▶ [DIRECTIONS]: Work out how many lines of this material hold the word "condicional". Write only that number.
= Beginning of Section =
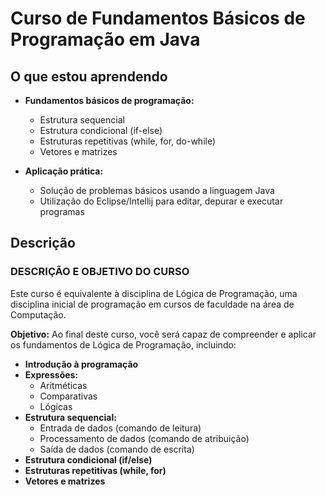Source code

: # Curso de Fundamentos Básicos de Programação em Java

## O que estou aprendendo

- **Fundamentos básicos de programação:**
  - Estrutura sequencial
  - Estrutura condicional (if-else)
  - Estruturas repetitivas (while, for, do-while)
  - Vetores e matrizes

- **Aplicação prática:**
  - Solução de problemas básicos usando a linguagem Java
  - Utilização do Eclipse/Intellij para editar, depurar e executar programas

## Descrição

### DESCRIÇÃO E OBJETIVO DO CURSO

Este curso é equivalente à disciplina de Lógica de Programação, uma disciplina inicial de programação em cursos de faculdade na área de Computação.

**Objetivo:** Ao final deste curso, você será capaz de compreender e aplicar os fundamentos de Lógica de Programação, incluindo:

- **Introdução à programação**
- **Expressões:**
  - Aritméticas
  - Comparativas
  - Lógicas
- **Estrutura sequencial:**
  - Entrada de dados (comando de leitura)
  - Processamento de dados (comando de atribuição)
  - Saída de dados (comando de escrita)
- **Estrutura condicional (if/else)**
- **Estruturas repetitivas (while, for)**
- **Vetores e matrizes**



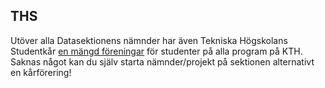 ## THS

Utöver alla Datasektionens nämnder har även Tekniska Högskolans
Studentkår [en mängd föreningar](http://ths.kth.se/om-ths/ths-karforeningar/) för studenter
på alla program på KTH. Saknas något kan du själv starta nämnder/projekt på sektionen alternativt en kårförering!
= End of Section =
▶ [SOLUTION TO THIS EXERCISE]: 2